Яков (сын Сталина от первого брака, который, в отличие от его детей от второго брака, носил фамилию Джугашвили) и Леонид Хрущев также погибли, но в их случаях обстоятельства были более сложными. Яков, артиллерийский офицер, был захвачен в плен на Белорусском фронте 10 июля 1941 года. Немцы предложили обменять его, но Сталин не хотел вести переговоры о его освобождении, говоря, что во всей России пропали сыновья. Яков отказался сотрудничать с немцами и погиб как военнопленный в концентрационном лагере Заксенхаузен весной 1943 года; очевидно, он был расстрелян из-за неподчинения приказам охранника. Из-за его статуса военнопленного его жена была отправлена на несколько лет в ссылку, свою маленькую дочь по настоянию Сталина она оставила до своего освобождения в семье Светланы[526].

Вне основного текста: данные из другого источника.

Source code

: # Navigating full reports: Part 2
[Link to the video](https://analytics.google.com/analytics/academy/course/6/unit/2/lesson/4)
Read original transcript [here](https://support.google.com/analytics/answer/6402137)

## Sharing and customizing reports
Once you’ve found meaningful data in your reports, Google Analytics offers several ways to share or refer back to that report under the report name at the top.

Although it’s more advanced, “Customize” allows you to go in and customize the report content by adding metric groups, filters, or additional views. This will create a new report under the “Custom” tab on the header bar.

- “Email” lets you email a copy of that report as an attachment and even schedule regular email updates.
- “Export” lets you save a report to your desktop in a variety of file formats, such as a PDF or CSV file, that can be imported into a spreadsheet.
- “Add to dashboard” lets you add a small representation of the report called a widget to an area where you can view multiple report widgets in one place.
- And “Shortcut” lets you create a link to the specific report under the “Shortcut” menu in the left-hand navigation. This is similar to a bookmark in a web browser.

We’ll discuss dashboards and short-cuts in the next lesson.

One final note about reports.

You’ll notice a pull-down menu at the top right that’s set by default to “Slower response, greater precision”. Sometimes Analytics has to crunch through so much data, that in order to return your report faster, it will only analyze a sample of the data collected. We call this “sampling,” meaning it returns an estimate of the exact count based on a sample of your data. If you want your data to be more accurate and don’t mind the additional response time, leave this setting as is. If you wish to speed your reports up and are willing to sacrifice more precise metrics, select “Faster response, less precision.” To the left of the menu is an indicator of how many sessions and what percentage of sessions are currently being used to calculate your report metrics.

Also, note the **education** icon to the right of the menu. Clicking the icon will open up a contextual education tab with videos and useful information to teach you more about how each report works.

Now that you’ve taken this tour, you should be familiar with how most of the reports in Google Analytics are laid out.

Смерть старшего сына Хрущева летчика-истребителя Леонида в 1943 году была еще мрачнее. Как и Яков, Леонид был сыном от первого брака, и его отношения с отцом были сложными. В июле 1941 года его подстрелили немцы, он был тяжело ранен и несколько месяцев провел в госпитале в Куйбышеве, где проживала эвакуированная семья Хрущевых. За это время он умудрился в пьяной перестрелке убить моряка и был судим военным судом. Вернувшись на фронт в 1943 году, Леонид пропал без вести; семье сказали, что он «погиб смертью храбрых», о чем пишет Хрущев в своих мемуарах. Если верить биографу Хрущева, вероятно, так и было, но ходили слухи, что он был признан кол-лаборантом и расстрелян. Этот слух повторил в старости Молотов, после горького разрыва с Хрущевым в 1957 году. Вдова Леонида, как и вдова Якова, была наказана, хотя, возможно, за свои собственные грехи, а не за его: она была арестована по обвинению в контакте с иностранной разведкой, очевидно, в связи с общением с дипломатами в Куйбышеве, и освобождена только в 1950-х годах, из-за чего старшим Хрущевым пришлось воспитывать внучку Юлию[527].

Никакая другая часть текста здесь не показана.